## YOUR OBJECTIVE
Please take the records that follow and repeat exactly the lines starting with the line with "## 7. الأهداف الاستراتيجية" and going on through the line with "(5) 건장 시 떨장의".

---------- DATA SUPPLIED

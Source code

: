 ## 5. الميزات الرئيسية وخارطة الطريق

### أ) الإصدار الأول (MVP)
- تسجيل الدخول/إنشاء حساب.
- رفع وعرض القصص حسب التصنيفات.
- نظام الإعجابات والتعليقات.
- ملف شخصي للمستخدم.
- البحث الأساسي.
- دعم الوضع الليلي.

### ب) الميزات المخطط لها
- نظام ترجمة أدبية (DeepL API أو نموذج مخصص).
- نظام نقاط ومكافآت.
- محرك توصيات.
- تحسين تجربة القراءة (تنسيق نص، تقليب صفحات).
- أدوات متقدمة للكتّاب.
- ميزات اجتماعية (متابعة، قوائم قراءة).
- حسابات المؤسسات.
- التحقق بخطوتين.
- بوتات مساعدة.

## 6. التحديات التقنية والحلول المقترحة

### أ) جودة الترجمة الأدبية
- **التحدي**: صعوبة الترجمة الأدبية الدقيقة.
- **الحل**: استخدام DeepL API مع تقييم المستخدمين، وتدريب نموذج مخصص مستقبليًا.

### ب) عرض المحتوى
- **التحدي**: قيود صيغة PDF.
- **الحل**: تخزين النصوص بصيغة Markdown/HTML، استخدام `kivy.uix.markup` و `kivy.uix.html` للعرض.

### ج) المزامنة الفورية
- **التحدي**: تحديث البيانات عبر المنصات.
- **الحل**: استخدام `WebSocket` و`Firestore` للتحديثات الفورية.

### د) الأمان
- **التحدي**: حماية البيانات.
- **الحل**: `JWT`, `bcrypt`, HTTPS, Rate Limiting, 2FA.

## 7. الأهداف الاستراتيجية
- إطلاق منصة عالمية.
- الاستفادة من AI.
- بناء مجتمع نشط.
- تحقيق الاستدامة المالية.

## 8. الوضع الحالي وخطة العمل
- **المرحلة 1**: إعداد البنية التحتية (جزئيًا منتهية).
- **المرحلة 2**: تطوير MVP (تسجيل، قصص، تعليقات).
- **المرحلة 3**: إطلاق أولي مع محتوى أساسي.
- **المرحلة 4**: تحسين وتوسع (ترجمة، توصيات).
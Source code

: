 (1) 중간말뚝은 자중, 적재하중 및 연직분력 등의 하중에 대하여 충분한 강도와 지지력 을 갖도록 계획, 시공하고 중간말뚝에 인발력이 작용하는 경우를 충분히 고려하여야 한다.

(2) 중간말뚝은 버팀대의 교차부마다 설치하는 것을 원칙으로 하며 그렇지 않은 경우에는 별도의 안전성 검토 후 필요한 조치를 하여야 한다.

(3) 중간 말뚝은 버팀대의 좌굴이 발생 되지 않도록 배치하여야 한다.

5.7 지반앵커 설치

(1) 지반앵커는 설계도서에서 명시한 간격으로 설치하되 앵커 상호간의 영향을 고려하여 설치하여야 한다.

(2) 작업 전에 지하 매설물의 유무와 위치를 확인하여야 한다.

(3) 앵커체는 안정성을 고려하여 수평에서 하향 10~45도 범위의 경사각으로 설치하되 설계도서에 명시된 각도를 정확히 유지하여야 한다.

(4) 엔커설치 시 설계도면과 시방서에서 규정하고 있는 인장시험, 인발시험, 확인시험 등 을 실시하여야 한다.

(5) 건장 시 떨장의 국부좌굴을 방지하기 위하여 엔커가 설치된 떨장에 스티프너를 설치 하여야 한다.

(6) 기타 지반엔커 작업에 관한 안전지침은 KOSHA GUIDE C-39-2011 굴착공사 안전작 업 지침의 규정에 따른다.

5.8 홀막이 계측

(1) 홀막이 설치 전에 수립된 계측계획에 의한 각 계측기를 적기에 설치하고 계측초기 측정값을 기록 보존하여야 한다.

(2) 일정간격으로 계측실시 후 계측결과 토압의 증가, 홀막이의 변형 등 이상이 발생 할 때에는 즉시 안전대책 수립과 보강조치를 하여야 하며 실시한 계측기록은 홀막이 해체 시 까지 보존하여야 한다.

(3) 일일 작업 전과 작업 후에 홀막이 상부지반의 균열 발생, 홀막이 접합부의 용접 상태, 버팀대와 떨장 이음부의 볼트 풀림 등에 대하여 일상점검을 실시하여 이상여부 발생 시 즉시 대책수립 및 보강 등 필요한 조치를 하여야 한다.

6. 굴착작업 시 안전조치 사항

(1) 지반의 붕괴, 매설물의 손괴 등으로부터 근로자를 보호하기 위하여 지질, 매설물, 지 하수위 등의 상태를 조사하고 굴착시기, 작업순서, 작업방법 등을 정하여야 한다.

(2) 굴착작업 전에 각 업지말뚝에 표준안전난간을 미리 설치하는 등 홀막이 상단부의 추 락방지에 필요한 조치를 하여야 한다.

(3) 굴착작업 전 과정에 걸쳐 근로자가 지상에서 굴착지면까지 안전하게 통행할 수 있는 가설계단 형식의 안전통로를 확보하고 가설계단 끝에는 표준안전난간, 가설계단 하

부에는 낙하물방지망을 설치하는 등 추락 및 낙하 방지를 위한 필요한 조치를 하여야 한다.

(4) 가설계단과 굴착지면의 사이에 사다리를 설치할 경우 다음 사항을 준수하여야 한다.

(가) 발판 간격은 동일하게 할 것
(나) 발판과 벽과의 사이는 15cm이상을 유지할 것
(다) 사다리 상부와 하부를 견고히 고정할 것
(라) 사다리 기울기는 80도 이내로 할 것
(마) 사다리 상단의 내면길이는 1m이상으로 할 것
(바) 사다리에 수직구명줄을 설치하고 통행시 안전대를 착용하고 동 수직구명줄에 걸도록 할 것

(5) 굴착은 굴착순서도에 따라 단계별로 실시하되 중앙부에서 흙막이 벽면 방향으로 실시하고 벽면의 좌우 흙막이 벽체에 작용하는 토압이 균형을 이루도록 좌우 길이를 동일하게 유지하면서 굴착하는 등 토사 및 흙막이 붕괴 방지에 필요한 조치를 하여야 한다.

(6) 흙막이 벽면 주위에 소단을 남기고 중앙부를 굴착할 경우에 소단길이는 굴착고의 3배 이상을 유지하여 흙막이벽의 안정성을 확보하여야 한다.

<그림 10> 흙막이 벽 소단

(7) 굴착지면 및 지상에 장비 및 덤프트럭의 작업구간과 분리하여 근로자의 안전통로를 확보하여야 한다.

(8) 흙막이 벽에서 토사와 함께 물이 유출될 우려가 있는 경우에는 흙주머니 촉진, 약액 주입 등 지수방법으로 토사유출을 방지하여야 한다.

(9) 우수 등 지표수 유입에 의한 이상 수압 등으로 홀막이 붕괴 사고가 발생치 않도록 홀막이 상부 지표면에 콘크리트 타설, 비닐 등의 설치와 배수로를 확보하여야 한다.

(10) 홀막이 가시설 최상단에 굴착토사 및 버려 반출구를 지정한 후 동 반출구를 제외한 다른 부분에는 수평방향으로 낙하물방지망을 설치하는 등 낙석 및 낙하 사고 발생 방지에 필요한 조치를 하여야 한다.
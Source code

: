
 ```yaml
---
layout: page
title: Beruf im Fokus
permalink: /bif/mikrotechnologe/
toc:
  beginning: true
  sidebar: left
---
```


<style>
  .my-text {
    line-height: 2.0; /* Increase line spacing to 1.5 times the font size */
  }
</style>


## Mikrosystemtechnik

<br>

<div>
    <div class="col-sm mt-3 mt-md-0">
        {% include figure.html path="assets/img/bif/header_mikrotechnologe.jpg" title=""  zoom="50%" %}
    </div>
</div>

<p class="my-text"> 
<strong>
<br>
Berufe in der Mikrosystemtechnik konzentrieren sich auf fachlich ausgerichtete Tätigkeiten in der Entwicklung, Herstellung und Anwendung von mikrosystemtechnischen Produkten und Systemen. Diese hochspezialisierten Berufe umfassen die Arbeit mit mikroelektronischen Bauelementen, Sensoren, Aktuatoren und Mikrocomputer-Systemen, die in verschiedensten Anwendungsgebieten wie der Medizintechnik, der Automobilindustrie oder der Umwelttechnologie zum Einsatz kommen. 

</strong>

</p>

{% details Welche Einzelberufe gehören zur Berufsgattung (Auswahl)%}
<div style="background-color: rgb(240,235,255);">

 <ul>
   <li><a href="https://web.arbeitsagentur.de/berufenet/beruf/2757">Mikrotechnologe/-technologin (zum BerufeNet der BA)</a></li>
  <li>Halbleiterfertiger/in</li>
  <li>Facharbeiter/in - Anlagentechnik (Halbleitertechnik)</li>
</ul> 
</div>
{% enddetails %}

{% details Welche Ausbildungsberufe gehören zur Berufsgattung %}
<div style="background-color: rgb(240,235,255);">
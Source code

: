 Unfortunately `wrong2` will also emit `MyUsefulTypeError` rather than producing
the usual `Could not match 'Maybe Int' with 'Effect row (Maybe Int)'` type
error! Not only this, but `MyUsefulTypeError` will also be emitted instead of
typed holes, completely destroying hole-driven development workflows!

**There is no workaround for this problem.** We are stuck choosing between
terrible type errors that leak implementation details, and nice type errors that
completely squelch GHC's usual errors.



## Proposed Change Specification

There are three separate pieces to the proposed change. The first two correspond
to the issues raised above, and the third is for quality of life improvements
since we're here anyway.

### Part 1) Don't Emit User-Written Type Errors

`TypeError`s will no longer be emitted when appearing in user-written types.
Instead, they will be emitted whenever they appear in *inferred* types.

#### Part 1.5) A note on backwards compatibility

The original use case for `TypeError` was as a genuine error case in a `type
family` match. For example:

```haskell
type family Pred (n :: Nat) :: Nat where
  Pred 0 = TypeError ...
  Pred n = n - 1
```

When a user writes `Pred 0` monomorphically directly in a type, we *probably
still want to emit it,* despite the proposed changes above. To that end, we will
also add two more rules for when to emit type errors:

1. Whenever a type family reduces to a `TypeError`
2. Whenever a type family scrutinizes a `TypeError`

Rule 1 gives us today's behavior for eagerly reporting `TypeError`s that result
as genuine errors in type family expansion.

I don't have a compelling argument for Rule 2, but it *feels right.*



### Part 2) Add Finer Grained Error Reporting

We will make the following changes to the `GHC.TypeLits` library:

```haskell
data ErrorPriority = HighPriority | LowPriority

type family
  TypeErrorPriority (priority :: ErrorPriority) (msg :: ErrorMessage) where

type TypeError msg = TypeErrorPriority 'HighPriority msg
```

--------------------

## ANSWER BELOW
## 7. الأهداف الاستراتيجية
- إطلاق منصة عالمية.
- الاستفادة من AI.
- بناء مجتمع نشط.
- تحقيق الاستدامة المالية.

## 8. الوضع الحالي وخطة العمل
- **المرحلة 1**: إعداد البنية التحتية (جزئيًا منتهية).
- **المرحلة 2**: تطوير MVP (تسجيل، قصص، تعليقات).
- **المرحلة 3**: إطلاق أولي مع محتوى أساسي.
- **المرحلة 4**: تحسين وتوسع (ترجمة، توصيات).
Source code

: (1) 중간말뚝은 자중, 적재하중 및 연직분력 등의 하중에 대하여 충분한 강도와 지지력 을 갖도록 계획, 시공하고 중간말뚝에 인발력이 작용하는 경우를 충분히 고려하여야 한다.

(2) 중간말뚝은 버팀대의 교차부마다 설치하는 것을 원칙으로 하며 그렇지 않은 경우에는 별도의 안전성 검토 후 필요한 조치를 하여야 한다.

(3) 중간 말뚝은 버팀대의 좌굴이 발생 되지 않도록 배치하여야 한다.

5.7 지반앵커 설치

(1) 지반앵커는 설계도서에서 명시한 간격으로 설치하되 앵커 상호간의 영향을 고려하여 설치하여야 한다.

(2) 작업 전에 지하 매설물의 유무와 위치를 확인하여야 한다.

(3) 앵커체는 안정성을 고려하여 수평에서 하향 10~45도 범위의 경사각으로 설치하되 설계도서에 명시된 각도를 정확히 유지하여야 한다.

(4) 엔커설치 시 설계도면과 시방서에서 규정하고 있는 인장시험, 인발시험, 확인시험 등 을 실시하여야 한다.

(5) 건장 시 떨장의 국부좌굴을 방지하기 위하여 엔커가 설치된 떨장에 스티프너를 설치 하여야 한다.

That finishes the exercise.